┌────────

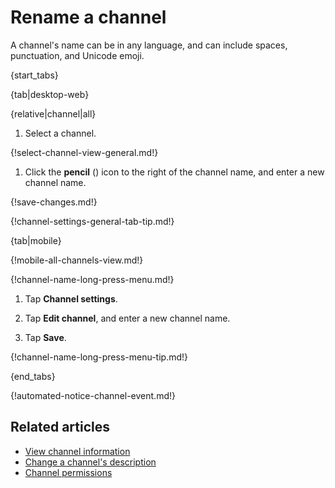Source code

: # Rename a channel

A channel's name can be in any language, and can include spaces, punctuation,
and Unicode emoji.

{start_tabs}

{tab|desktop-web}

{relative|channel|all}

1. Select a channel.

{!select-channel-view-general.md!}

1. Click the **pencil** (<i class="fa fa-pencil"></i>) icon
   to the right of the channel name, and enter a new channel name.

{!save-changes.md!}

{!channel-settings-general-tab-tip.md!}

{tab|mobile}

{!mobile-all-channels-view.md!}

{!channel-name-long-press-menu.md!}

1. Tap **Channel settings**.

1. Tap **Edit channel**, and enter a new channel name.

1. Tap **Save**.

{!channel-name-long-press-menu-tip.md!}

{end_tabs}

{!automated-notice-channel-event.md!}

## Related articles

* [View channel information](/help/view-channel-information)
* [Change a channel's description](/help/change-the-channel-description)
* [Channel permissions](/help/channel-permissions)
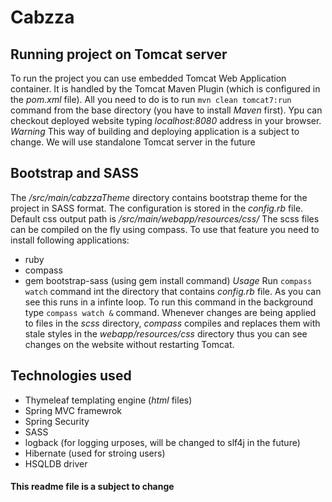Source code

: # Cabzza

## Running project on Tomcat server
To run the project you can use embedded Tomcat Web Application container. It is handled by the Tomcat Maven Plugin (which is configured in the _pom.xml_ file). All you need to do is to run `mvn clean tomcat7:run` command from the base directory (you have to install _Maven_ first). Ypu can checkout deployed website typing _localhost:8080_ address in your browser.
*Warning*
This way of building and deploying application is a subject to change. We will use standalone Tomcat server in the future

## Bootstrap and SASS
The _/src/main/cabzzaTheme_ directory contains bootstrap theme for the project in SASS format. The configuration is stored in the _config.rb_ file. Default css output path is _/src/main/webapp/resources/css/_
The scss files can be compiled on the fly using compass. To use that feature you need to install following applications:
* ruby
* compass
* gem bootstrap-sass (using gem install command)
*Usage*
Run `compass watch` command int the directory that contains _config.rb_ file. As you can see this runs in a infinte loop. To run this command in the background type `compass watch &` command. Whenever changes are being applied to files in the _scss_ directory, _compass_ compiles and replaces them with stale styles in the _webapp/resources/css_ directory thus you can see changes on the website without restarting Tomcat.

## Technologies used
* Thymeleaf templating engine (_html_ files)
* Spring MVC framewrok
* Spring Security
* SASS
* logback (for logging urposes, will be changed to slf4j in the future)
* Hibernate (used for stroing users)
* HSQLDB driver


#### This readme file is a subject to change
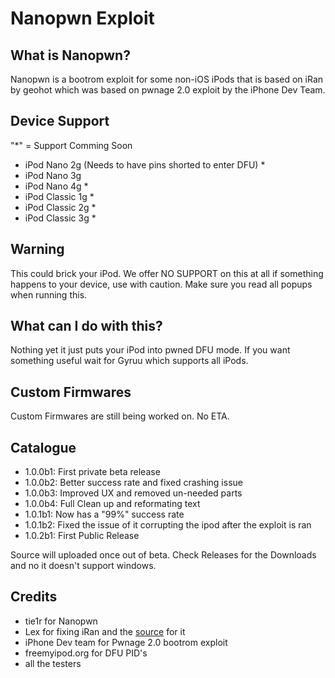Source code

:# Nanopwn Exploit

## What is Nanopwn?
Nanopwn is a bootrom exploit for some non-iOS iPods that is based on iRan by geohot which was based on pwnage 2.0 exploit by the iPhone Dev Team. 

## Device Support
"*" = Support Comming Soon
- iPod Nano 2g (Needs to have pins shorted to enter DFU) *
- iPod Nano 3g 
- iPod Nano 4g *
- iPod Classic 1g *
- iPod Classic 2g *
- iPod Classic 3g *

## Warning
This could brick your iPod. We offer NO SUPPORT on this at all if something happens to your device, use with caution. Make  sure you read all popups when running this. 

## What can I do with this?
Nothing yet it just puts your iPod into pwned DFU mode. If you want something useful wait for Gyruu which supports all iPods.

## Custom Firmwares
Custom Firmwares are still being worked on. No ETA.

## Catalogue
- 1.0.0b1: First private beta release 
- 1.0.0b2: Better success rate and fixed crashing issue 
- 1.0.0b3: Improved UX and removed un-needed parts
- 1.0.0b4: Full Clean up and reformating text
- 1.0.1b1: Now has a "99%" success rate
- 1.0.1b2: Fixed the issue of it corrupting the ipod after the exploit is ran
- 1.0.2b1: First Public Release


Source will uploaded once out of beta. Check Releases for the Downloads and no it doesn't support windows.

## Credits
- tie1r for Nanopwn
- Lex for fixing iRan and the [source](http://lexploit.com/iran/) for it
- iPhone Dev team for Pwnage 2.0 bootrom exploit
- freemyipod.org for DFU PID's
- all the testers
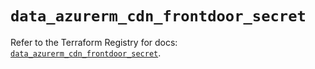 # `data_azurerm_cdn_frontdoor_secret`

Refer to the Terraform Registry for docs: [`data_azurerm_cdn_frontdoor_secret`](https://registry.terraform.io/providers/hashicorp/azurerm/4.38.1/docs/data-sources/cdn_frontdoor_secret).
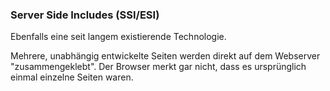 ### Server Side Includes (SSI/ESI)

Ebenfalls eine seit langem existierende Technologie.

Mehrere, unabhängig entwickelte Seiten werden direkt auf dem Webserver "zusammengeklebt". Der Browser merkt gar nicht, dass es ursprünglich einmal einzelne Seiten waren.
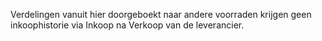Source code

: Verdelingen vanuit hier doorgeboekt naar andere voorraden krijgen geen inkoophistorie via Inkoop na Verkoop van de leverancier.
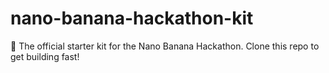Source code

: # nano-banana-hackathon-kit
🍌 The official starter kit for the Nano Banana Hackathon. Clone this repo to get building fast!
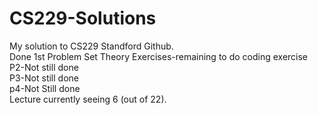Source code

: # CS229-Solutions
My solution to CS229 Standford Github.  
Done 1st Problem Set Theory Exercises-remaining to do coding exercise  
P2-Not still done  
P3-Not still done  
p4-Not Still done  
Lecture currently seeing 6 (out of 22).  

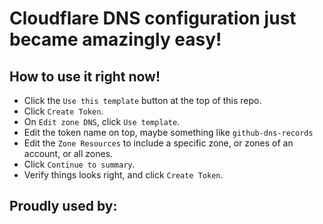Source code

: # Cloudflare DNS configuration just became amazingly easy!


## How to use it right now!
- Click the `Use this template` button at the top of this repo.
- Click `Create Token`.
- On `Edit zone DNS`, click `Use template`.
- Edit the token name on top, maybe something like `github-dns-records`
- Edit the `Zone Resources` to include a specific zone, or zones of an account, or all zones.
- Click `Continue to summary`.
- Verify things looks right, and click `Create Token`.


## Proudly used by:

└────────
┌────────

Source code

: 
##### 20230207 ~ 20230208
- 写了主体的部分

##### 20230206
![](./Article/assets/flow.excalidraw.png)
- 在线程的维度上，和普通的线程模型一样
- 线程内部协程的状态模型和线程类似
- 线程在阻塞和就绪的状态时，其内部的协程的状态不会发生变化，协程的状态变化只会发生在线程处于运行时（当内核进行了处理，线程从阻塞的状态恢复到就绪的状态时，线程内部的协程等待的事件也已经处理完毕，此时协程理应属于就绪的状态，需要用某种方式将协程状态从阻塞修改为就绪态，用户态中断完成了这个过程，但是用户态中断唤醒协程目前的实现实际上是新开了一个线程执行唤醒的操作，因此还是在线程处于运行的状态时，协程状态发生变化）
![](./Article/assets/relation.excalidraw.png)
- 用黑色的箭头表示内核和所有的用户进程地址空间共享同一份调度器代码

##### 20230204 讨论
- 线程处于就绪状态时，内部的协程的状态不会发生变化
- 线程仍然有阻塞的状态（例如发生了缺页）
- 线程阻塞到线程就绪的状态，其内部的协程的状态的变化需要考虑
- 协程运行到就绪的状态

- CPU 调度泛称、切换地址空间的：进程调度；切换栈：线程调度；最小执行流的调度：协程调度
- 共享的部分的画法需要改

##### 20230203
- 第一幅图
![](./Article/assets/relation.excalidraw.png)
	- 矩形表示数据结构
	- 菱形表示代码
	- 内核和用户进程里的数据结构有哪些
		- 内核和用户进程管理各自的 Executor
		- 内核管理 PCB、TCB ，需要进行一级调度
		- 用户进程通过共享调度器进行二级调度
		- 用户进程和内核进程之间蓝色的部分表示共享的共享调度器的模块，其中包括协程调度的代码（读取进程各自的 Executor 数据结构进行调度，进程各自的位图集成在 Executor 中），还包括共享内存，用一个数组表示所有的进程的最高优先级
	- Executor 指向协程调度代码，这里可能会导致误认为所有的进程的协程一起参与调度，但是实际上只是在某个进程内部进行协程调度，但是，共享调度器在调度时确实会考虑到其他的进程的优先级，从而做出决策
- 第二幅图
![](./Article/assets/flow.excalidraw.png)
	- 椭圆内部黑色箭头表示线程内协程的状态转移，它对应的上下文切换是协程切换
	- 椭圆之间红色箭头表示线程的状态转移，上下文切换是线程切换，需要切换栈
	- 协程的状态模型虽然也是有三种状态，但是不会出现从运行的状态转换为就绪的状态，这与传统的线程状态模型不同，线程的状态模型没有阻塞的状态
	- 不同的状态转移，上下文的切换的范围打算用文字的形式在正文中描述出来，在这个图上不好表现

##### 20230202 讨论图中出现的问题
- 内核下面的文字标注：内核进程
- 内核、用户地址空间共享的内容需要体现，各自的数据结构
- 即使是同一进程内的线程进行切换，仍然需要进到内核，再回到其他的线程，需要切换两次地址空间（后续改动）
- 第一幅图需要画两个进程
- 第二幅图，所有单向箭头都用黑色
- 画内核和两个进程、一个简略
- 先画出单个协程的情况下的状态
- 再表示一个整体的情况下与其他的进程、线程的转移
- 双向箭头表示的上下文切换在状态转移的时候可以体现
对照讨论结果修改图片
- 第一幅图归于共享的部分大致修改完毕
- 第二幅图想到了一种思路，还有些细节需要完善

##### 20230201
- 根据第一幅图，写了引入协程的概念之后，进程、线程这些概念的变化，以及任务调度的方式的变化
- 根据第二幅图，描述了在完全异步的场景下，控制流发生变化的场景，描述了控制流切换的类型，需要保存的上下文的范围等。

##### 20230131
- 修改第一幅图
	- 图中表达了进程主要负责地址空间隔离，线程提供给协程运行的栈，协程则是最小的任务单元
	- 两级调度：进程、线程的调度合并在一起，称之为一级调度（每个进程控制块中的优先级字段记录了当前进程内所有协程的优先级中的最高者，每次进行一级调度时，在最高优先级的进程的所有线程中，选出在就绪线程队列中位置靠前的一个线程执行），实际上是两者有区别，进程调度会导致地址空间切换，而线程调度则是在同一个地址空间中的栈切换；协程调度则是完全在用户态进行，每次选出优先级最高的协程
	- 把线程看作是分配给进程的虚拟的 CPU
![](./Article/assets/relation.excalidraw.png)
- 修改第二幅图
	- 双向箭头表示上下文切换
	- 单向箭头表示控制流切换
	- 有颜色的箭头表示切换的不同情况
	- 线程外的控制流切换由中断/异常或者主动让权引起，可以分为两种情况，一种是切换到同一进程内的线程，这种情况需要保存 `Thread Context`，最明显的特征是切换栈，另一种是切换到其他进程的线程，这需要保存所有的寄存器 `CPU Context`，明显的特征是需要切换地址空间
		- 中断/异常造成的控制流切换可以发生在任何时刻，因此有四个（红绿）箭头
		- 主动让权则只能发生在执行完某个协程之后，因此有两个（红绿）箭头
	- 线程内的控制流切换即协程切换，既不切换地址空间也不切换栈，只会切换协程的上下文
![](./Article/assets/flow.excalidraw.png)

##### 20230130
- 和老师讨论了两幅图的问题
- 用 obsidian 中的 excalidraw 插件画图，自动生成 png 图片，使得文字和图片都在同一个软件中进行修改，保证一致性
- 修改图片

└────────

> _TASK BRIEF_
Count the lines in the preceding entries that contain the string "settings", and state only the resulting number.

> _OUTPUT_
2